Tijd voor tijd overwerk

Met ingang van 1 januari 2019 is compensatie in (betaalde) vrije tijd van meer- of overwerk (tijd voor tijd) alleen nog maar mogelijk als daarover in een cao afspraken zijn gemaakt. Bovendien moet het overwerk worden gecompenseerd voor 1 juli van het kalenderjaar volgend op het kalenderjaar waarin het overwerk is verricht. Gebeurt dat niet, dan moeten de uren alsnog worden uitbetaald in geld.

Dit geldt overigens alleen als voor het totaal aantal uren, inclusief overwerk, minder dan het minimumloon wordt betaald. Wordt tenminste het minimumloon betaald, dan geldt voorgaande dus niet en is het alsnog mogelijk om over- en meerwerk te compenseren in vrije tijd.
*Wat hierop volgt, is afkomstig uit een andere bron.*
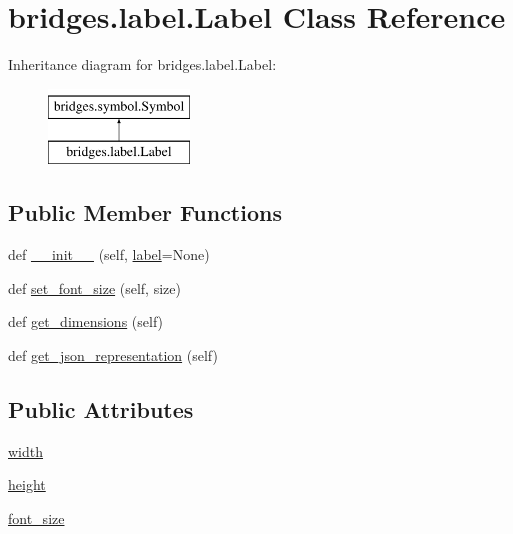 \hypertarget{classbridges_1_1label_1_1_label}{}\section{bridges.\+label.\+Label Class Reference}
\label{classbridges_1_1label_1_1_label}
Inheritance diagram for bridges.\+label.\+Label\+:\begin{figure}[H]
\begin{center}
\leavevmode
\includegraphics[height=2.000000cm]{classbridges_1_1label_1_1_label}
\end{center}
\end{figure}
\subsection*{Public Member Functions}
\begin{DoxyCompactItemize}
\item 
def \mbox{\hyperlink{classbridges_1_1label_1_1_label_a9a6a9ba4ccb2757f0577d741d730c95c}{\+\_\+\+\_\+init\+\_\+\+\_\+}} (self, \mbox{\hyperlink{classbridges_1_1symbol_1_1_symbol_a99c341040ad20f6059d10f065c3ddd44}{label}}=None)
\item 
def \mbox{\hyperlink{classbridges_1_1label_1_1_label_a165c6458a93f75577bb590a2789cabf0}{set\+\_\+font\+\_\+size}} (self, size)
\item 
def \mbox{\hyperlink{classbridges_1_1label_1_1_label_a627bc596c7e3db837e3b1575282e1b98}{get\+\_\+dimensions}} (self)
\item 
def \mbox{\hyperlink{classbridges_1_1label_1_1_label_a5075b73938ca71eed43af12f26a71842}{get\+\_\+json\+\_\+representation}} (self)
\end{DoxyCompactItemize}
\subsection*{Public Attributes}
\begin{DoxyCompactItemize}
\item 
\mbox{\hyperlink{classbridges_1_1label_1_1_label_a8cbf497432889744a3690eb75ebf8ded}{width}}
\item 
\mbox{\hyperlink{classbridges_1_1label_1_1_label_a2bf622aa77b4ad7d6918db99a8bfd4da}{height}}
\item 
\mbox{\hyperlink{classbridges_1_1label_1_1_label_ad6fb667d8c9bc2185303346e041db9a5}{font\+\_\+size}}
\end{DoxyCompactItemize}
In de cao Motorvoertuigen- en Tweewielerbedrijf en de cao Carrosserie zijn afspraken gemaakt over het vergoeden van overwerk in tijd. Voor bedrijven die vallen onder deze cao’s blijft het dus mogelijk om overwerk in tijd te vergoeden.

In de cao Tankstations en Wasbedrijven zijn alleen afspraken gemaakt voor de compensatie van overwerk. Dat betekent dat overwerk vanaf 1 januari 2019 nog wel gecompenseerd mag worden in betaalde vrije tijd, maar meerwerk niet meer in alle gevallen. Meerwerk moet uitbetaald worden in geld, tenzij:

  • Er sprake is van flexibele arbeid in de zin van artikel 20 lid 7 cao Tank en Was;
  • Meeruren in dezelfde maand dat ze worden opgebouwd ook worden gecompenseerd in betaalde vrije tijd; of
  • Over alle gewerkte uren (dus de gewone uren + meeruren) per betalingsperiode gemiddeld nog steeds meer dan het minimumloon wordt betaald.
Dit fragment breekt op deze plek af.